# Records for processing
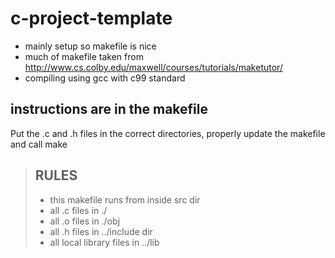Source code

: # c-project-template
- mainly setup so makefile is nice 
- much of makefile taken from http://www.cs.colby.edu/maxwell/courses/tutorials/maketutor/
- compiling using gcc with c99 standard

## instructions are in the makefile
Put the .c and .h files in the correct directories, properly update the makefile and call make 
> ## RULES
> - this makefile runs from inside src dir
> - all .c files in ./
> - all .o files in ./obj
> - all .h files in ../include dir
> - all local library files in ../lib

---

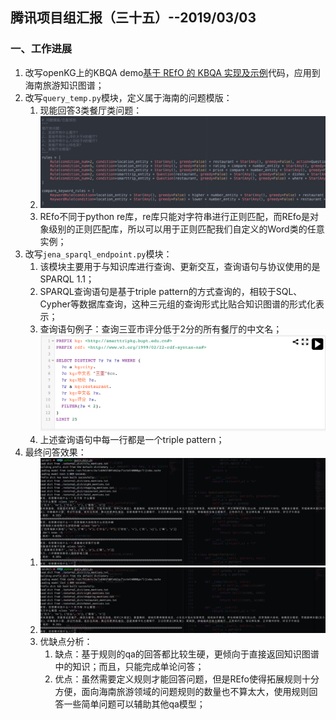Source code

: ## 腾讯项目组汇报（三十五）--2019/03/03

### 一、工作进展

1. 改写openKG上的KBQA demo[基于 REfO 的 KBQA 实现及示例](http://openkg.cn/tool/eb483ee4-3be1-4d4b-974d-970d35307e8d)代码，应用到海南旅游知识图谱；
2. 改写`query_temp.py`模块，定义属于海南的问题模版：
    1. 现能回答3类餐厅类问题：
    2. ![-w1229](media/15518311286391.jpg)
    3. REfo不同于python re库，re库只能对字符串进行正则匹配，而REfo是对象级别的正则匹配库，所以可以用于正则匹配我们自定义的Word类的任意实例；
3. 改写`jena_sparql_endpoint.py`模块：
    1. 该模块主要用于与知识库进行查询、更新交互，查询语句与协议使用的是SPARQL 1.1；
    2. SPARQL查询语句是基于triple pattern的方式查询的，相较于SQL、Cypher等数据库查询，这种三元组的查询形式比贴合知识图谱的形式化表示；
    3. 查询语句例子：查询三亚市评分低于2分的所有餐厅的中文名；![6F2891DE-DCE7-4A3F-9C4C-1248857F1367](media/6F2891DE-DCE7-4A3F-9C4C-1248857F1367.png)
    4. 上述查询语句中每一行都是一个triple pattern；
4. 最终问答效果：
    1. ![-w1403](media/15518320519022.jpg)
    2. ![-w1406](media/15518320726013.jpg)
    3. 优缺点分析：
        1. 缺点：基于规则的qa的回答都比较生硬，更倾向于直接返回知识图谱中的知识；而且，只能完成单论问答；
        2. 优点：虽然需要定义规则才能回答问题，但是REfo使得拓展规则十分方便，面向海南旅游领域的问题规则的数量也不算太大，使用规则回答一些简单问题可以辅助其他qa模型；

# Work request
Beginning with the line holding "1. ![-w1403](media/15518320519022.jpg)" and ending with the line holding "2. 优点：虽然需要定义规则", write out the stretch of material above exactly; add no further lines.

# Exercise solution
    1. ![-w1403](media/15518320519022.jpg)
    2. ![-w1406](media/15518320726013.jpg)
    3. 优缺点分析：
        1. 缺点：基于规则的qa的回答都比较生硬，更倾向于直接返回知识图谱中的知识；而且，只能完成单论问答；
        2. 优点：虽然需要定义规则才能回答问题，但是REfo使得拓展规则十分方便，面向海南旅游领域的问题规则的数量也不算太大，使用规则回答一些简单问题可以辅助其他qa模型；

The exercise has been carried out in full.